FrenchMania est partenaire du Arras Film Festival. Franck Finance-Madureira, co-rédacteur en chef, fait partie du jury presse du Syndicat français de la critique de cinéma sous la présidence de Philippe Rouyer (Positif, Le Cercle) et notre journaliste Valentin Carré suit la compétition européenne. Aujourd’hui, nous avons rencontré le président du jury Christian Carion et nous revenons sur deux films de la compétition qui en compte neuf.

Christian Carion, président du jury : « Le cinéma, c’est l’émotion et le partage et à Arras je suis servi ! »

Christian Carion, le réalisateur de Joyeux Noël, L’Affaire Farewell ou, dernièrement de Mon Garçon est le président du jury du Arras Film Festival. L’enfant du pays nous parle de son attachement au Nord, de son dernier film et de son projet en préparation…

Propos recueillis par Franck Finance-Madureira

Qu’est-ce que représente pour vous d’être le président du jury de cette 18ème édition du Festival d’Arras ?

Cela a de particulier que ma mère est très fière de lire mon nom dans son journal, La Voix du Nord ! Je suis honoré car Arras est dans mon cœur depuis que je suis tout petit. Revenir à Arras sur la grand place avec un très bon jury et se prendre en plus des claques de cinéma, c’est un vrai bonheur. Je suis très heureux car pour moi le cinéma, c’est l’émotion et le partage et à Arras je suis servi !

Il y a d’ailleurs une tradition que vous avez initiée et qui consiste à organiser les avant-premières de tous vos films dans une salle de la région …

Absolument, on va à 30km d’Arras, à Saint-Pol-sur-Ternoise.

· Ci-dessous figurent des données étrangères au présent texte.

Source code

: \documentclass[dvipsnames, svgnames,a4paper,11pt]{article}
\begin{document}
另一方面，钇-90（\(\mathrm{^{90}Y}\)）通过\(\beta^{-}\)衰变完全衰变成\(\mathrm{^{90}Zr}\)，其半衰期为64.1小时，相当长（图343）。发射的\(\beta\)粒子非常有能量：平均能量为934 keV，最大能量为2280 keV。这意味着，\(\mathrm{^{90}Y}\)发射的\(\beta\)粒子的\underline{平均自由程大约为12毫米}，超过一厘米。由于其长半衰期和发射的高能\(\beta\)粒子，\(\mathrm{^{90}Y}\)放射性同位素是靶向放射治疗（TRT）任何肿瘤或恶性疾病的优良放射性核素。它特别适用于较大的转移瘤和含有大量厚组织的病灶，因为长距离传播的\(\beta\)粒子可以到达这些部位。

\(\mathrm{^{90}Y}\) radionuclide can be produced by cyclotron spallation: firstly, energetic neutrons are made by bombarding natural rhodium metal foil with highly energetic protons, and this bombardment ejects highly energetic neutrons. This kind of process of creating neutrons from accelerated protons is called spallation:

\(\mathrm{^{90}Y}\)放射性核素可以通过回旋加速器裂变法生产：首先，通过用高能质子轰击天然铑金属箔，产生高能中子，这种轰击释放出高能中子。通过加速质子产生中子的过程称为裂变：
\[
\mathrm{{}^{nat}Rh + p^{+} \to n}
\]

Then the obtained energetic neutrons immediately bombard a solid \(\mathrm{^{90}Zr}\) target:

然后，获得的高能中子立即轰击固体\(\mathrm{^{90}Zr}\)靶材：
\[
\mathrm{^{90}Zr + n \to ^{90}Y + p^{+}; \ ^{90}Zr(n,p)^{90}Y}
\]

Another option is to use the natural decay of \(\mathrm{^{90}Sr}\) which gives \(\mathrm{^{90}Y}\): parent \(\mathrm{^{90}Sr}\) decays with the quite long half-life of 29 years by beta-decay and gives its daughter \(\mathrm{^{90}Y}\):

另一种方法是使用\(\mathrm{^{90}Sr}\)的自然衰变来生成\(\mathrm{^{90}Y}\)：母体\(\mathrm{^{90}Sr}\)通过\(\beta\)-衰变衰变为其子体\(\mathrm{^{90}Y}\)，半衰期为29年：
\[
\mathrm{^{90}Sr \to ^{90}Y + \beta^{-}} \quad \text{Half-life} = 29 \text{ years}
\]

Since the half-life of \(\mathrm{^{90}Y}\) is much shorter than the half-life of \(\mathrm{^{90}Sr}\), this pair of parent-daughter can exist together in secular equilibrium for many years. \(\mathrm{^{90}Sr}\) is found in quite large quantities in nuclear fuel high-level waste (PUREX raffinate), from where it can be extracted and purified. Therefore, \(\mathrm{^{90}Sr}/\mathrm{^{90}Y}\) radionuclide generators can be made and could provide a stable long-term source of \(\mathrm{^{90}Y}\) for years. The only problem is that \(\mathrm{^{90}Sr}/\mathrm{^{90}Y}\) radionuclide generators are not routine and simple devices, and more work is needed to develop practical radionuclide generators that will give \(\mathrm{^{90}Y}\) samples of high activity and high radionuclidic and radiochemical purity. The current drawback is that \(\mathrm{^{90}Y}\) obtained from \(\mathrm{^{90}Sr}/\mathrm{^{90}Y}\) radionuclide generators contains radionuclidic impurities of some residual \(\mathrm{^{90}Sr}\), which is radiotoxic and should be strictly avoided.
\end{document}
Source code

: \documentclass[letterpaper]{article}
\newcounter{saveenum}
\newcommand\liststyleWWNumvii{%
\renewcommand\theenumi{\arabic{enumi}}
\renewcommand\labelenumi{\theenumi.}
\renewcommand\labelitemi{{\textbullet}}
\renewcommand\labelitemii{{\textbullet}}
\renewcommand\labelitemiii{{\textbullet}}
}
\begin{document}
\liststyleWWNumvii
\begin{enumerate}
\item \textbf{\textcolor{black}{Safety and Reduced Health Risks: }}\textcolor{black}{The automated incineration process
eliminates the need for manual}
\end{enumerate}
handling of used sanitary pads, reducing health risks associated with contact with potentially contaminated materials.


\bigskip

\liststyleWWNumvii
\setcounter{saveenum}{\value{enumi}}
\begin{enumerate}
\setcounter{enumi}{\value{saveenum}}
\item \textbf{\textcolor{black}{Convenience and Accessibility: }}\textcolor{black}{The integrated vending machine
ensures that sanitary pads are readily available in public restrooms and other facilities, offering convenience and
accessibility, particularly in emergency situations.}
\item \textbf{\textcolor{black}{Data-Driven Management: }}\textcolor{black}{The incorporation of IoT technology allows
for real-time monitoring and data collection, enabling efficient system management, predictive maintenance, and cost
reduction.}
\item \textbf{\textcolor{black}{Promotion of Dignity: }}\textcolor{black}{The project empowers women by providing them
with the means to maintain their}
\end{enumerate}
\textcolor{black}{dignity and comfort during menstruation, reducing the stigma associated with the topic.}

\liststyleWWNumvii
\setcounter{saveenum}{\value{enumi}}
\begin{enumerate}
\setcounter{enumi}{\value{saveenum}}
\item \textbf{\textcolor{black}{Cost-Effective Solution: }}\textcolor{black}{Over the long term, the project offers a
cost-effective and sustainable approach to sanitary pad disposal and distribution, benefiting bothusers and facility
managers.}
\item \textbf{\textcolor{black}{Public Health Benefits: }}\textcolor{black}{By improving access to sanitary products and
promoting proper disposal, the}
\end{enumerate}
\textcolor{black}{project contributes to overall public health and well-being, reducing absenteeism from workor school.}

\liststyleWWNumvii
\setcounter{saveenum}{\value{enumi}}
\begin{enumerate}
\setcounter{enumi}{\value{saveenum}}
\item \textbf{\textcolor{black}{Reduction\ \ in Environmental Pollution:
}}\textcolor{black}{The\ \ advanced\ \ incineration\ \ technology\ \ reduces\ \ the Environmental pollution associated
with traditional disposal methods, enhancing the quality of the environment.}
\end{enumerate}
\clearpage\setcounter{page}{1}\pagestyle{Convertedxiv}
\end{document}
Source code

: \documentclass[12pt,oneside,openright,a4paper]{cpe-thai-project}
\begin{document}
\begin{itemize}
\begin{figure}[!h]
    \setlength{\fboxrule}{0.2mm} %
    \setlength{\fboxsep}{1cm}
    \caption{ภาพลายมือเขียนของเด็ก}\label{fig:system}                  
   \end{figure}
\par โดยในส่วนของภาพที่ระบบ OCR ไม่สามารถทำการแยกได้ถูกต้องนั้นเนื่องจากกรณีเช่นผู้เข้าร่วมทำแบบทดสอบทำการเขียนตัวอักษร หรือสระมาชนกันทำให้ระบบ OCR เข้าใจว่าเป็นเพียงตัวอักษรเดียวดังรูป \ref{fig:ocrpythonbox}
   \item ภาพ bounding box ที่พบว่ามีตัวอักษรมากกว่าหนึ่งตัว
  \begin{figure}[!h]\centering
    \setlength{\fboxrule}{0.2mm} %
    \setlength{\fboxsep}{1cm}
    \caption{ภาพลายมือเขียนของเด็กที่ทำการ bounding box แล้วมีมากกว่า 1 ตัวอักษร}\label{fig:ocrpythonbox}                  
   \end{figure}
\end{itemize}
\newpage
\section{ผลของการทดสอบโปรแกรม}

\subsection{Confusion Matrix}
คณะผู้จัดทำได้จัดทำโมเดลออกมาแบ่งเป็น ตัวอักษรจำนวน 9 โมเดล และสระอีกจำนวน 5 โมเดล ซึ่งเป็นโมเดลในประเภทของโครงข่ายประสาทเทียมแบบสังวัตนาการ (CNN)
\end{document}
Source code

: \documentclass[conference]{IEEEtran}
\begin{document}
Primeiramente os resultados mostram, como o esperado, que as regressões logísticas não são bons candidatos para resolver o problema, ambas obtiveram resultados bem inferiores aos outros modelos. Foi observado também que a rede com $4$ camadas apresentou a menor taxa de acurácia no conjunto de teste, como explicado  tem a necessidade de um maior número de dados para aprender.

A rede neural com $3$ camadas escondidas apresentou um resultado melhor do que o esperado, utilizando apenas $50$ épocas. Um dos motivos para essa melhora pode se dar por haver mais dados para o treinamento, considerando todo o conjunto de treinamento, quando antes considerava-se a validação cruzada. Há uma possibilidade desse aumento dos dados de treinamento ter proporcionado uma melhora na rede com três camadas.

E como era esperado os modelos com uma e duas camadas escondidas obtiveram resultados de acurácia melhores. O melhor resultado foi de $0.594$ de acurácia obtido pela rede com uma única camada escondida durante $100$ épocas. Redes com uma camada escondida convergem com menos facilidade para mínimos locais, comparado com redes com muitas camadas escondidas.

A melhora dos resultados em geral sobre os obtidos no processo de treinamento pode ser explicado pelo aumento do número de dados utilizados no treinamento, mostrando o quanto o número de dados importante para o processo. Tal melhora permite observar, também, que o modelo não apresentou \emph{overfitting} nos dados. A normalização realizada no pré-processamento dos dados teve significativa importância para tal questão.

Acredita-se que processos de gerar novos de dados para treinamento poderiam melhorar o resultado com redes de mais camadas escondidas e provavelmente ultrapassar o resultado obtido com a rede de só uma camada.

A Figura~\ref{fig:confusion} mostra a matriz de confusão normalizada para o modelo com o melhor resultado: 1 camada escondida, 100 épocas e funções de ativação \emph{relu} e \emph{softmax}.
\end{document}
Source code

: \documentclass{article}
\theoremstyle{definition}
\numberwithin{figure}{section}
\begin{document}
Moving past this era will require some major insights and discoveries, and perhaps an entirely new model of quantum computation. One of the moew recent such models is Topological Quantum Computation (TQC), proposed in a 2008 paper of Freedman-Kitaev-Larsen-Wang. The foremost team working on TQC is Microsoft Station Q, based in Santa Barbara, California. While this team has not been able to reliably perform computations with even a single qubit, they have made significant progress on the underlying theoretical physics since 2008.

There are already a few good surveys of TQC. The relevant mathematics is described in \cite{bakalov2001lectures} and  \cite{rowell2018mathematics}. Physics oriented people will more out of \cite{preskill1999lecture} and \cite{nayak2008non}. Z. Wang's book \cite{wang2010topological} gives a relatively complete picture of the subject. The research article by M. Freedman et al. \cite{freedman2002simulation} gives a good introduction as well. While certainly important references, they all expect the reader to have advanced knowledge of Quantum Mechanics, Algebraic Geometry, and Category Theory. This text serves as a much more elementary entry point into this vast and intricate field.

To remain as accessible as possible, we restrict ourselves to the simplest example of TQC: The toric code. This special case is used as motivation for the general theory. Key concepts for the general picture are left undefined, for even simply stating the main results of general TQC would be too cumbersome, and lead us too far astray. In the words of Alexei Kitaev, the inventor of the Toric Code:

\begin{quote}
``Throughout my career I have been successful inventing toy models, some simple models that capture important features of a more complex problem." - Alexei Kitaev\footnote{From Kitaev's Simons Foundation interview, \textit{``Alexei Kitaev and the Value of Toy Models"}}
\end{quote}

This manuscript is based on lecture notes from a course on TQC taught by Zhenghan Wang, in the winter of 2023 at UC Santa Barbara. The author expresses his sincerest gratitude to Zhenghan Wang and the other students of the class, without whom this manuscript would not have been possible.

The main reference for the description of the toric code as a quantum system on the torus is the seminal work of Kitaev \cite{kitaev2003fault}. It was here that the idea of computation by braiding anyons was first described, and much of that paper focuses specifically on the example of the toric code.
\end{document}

C’est une petite commune rurale de 4000 habitants qui est un peu enclavée. Il y a 12 ans, Joyeux Noël était susceptible d’être proposé par la France pour les Oscars mais il fallait qu’il y ait une exploitation avant le 30 septembre et UGC avait calé la sortie au 9 novembre. On a donc proposé de présenter le film dans une salle unique mais pendant une semaine complète avant cette date-butoir. On s’est retrouvé à présenter le film tous les jours, 4 séances par jour, un coup c’était Dany Boon qui présentait, une autre fois Diane Kruger ou Guillaume Canet, on y est tous allé. Cela a été un carton pendant une semaine et l’Académie des Oscars a même appelé la salle pour vérifier si nous disions vrai. Et finalement la France a choisi Joyeux Noël, j’ai pu aller aux Oscars grâce à la salle de Saint-Pol-sur-Ternoise ! Depuis, c’est devenu une salle-mascotte qui accueille la première de tous mes films ! C’est le record de taux d’occupation pour une commune rurale avec un seul écran ! C’est devenu culte et une sorte de fétichisme ! Christophe Rossignon, mon producteur, a emmené les autres réalisateurs qu’il produit et c’est rentré dans le « chemin de ronde » des avant-premières en France !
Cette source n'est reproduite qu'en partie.